The author never claimed to be an experienced programmer. The title of the blog is "Why I love ...". Your notes look fair to me, but calling out inexperience is unnecessary IMO. I love it if someone loves programming. I think that's great. Experience will come.


If someone didn't study the state of the art of tokenising and parsing and still wants to write about it, it's absolutely ok to call it out as being written by someone who has only a vague idea of what they're talking about.


>> I get the impression the author is relatively inexperienced

> calling out inexperience is unnecessary IMO. I love it if someone loves programming. I think that's great.

I'll observe that the commenter did not make the value judgement about inexperience that you appear to think they did.


> calling out inexperience is unnecessary IMO

I don't know the author, so it's useful for me to see in the comments that some people think they are not so experienced.

Doesn't mean I won't respect the author at all, it's great that they write about what they do!


Posts on here sometimes come from the world expert, and sometimes from enthusiastic amateurs.

I wrote a compiler in school many years ago, but besides thinking "this project is only one a world class expert or an enthusiastic amateur would attempt", I wasn't immediately sure which I was dealing with.
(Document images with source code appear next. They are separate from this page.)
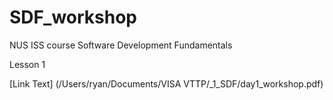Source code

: # SDF_workshop
NUS ISS course Software Development Fundamentals

Lesson 1

[Link Text] (/Users/ryan/Documents/VISA VTTP/_1_SDF/day1_workshop.pdf)
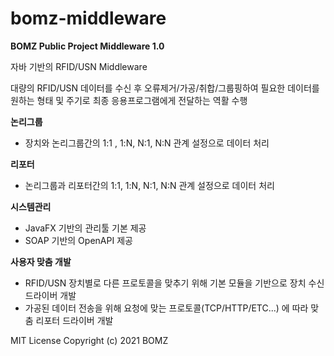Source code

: # bomz-middleware

**BOMZ Public Project Middleware 1.0**

자바 기반의 RFID/USN Middleware

대량의 RFID/USN 데이터를 수신 후 오류제거/가공/취합/그룹핑하여 필요한 데이터를 원하는 형태 및 주기로 최종 응용프로그램에게 전달하는 역활 수행

**논리그룹**
   - 장치와 논리그룹간의 1:1 , 1:N, N:1, N:N 관계 설정으로 데이터 처리

**리포터**
   - 논리그룹과 리포터간의 1:1, 1:N, N:1, N:N 관계 설정으로 데이터 처리

**시스템관리**
   - JavaFX 기반의 관리툴 기본 제공
   - SOAP 기반의 OpenAPI 제공

**사용자 맞춤 개발**
   - RFID/USN 장치별로 다른 프로토콜을 맞추기 위해 기본 모듈을 기반으로 장치 수신 드라이버 개발
   - 가공된 데이터 전송을 위해 요청에 맞는 프로토콜(TCP/HTTP/ETC...) 에 따라 맞춤 리포터 드라이버 개발




MIT License
Copyright (c) 2021 BOMZ
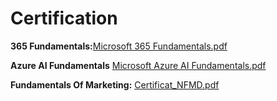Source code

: # Certification
**365 Fundamentals:**[Microsoft 365 Fundamentals.pdf](https://github.com/user-attachments/files/17831950/Microsoft.365.Fundamentals.pdf)

**Azure AI Fundamentals** [Microsoft Azure AI Fundamentals.pdf](https://github.com/user-attachments/files/17831955/Microsoft.Azure.AI.Fundamentals.pdf)

**Fundamentals Of Marketing:** [Certificat_NFMD.pdf](https://github.com/user-attachments/files/17831957/Certificat_NFMD.pdf)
"calling out" is too fuzzy a term to be useful. It covers "mentioning" and "accusing". I wouldn't use it, for that reason.

"unnecessary" is the same. Who defines what's necessary? Is Hacker News necessary?


It's definitely necessary: it provides an answer for those who do have knowledge about parsing, read this and wonder why didn't the author do this other often used practice instead.


Strongly disagree. There should be a higher standard of articles. This amateur "look what I can do" is just noise. Here's an idea, don't tell the world about what you've done unless it is something new. We don't care and it wastes our time and fills the internet with shit. Not everyone deserves a medal for pooping.


I can see how my comment could be read in this way. It wasn't my intention; I was just a quick note I dashed off before starting work. Apologies to anyone who thought I was making a value judgement on experience here. I think everyone should be encouraged to share their experiences.


> * "Macros work different in most languages. However they are used for mostly the same reasons: code deduplication and less repetition." That could be said for any abstraction mechanism. E.g. functions. The defining features of macros is they run at compile-time.

In the context of the blog post, he wants to generate structure definitions. This is not possible with functions.